Reality, or rather the apocalypse taking place outside of the reality depicted in the state owned daily papers, the TV and radio broadcasts, and the politicians’ propaganda machines could not be more contrastive. Venezuela is a country on a steep downward slope with a soaring inflation, a starving population, almost non-existent health services, and a systematic censorship of the media. In 2018, 23 047 people were murdered, which means 63 killings per day (the data is from the independent institute Observatorio Venezolano de Violencia). According to UNCHR more than five thousand people are fleeing the country every day. Among them are many writers, journalists, and intellectuals. The dismantling of the rights to free expression has made it impossible for intellectuals to remain and to pursue their profession. To leave the country has become the norm; the norm is not to stay.
That Venezuela is suffering from the worst political and economical crisis in modern times is no exaggeration. The various texts published here underscore this viewpoint over and over. Each text is more painful to read than the other. The texts have two noticeable common themes: the first being a plea for help from the outside world, and the second being depictions of the fear that has become part of people’s daily lives and which in extension leads to a notable self-censorship, which is the tyrant’s and censor’s foremost weapon. “I know that the regime may knock on my door at any time.,” says the journalist and internet activist Melanio Escobar in an interview in PEN/Opp.
The mechanisms are familiar: to make life uncomfortable for those who dare to protest and criticise, and thereby arouse a fear of the consequences. “As many in Venezuela, I have created a bubble to protect myself from the hostilities of the outside,” writes the author Luz Mely Reyes. In her text flies have taken over her hometown Caracas due to the many bags of garbage whose contents are spread out by desperate people scavenging for food. Sometimes the garbage even blocks her view of the beautiful mountain El Ávila. The flies fill her thoughts; they have invaded her conscious mind; they nauseate and irritate her, and they restrict her movements.
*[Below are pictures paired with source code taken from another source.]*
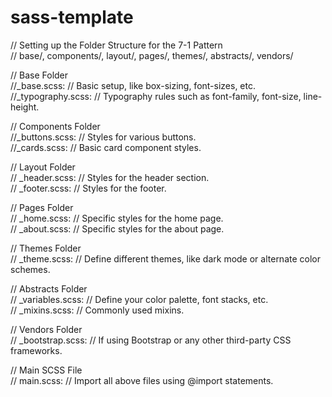 # sass-template
// Setting up the Folder Structure for the 7-1 Pattern  
// base/, components/, layout/, pages/, themes/, abstracts/, vendors/  

// Base Folder  
//_base.scss: // Basic setup, like box-sizing, font-sizes, etc.  
//_typography.scss: // Typography rules such as font-family, font-size, line-height.  

// Components Folder  
//_buttons.scss: // Styles for various buttons.  
//_cards.scss: // Basic card component styles.  

// Layout Folder  
// _header.scss: // Styles for the header section.  
// _footer.scss: // Styles for the footer.  

// Pages Folder  
// _home.scss: // Specific styles for the home page.  
// _about.scss: // Specific styles for the about page.  

// Themes Folder  
// _theme.scss: // Define different themes, like dark mode or alternate color schemes.  

// Abstracts Folder  
// _variables.scss: // Define your color palette, font stacks, etc.  
// _mixins.scss: // Commonly used mixins.  

// Vendors Folder  
// _bootstrap.scss: // If using Bootstrap or any other third-party CSS frameworks.  

// Main SCSS File  
// main.scss: // Import all above files using @import statements.
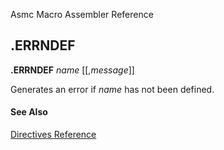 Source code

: Asmc Macro Assembler Reference

## .ERRNDEF

**.ERRNDEF** _name_ [[,_message_]]

Generates an error if _name_ has not been defined.

#### See Also

[Directives Reference](readme.md)
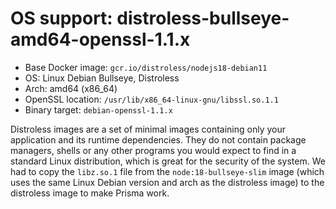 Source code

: # OS support: distroless-bullseye-amd64-openssl-1.1.x

- Base Docker image: `gcr.io/distroless/nodejs18-debian11`
- OS: Linux Debian Bullseye, Distroless
- Arch: amd64 (x86_64)
- OpenSSL location: `/usr/lib/x86_64-linux-gnu/libssl.so.1.1`
- Binary target: `debian-openssl-1.1.x`

Distroless images are a set of minimal images containing only your application and its runtime dependencies. They do not contain package managers, shells or any other programs you would expect to find in a standard Linux distribution, which is great for the security of the system.
We had to copy the `libz.so.1` file from the `node:18-bullseye-slim` image (which uses the same Linux Debian version and arch as the distroless image) to the distroless image to make Prisma work.
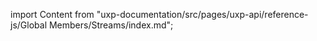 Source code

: 
import Content from "uxp-documentation/src/pages/uxp-api/reference-js/Global Members/Streams/index.md";

<Content query="product=photoshop"/>

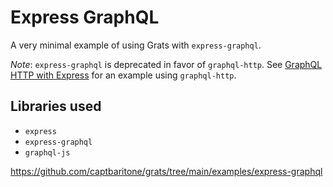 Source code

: # Express GraphQL

A very minimal example of using Grats with `express-graphql`.

_Note_: `express-graphql` is deprecated in favor of `graphql-http`. See [GraphQL HTTP with Express](./03-graphql-http.md) for an example using `graphql-http`.

## Libraries used

- `express`
- `express-graphql`
- `graphql-js`

https://github.com/captbaritone/grats/tree/main/examples/express-graphql
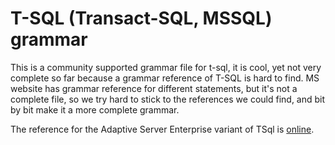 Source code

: # T-SQL (Transact-SQL, MSSQL) grammar

This is a community supported grammar file for t-sql, it is cool, yet not very complete 
so far because a grammar reference of T-SQL is hard to find.
MS website has grammar reference for different statements,
but it's not a complete file, so we try hard to stick to the references we could find,
and bit by bit make it a more complete grammar.

The reference for the Adaptive Server Enterprise variant of TSql is [online](http://infocenter.sybase.com/help/topic/com.sybase.dc36272_1251/pdf/commands.pdf).
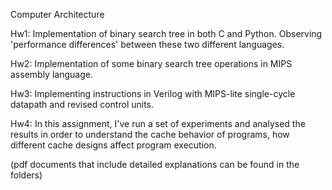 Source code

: Computer Architecture

Hw1: Implementation of binary search tree in both C and Python. Observing 'performance differences' between these two different languages.

Hw2: Implementation of some binary search tree operations in MIPS assembly language.

Hw3: Implementing instructions in Verilog with MIPS-lite single-cycle datapath and revised control units.

Hw4: In this assignment, I've run a set of experiments and analysed the results in order to understand the cache behavior of programs, how different cache designs affect program execution.

(pdf documents that include detailed explanations can be found in the folders)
It is hard not to see the flies as a mirror image of the state the country is in: the madness, the chaos, and the absurdity. Federica Vegas, another writer in this issue, expresses something similar concerning how the regime has invaded his peace of mind: “How is it possible that the greater the amount of nonsense the more passive is my spell state?”
The inspiration for this issue was sparked at a meeting with Alicia Quiñones, journalist and PEN International’s consultant in Latin America. She reported from PEN International’s research trip to Venezuela in February 2018. The situation there is even more critical, she said. Following on this meeting we began our work on this issue and the outcome is these ten texts that describe Venezuela at this present time. Ten texts that depict a reality that the regime is trying to hide.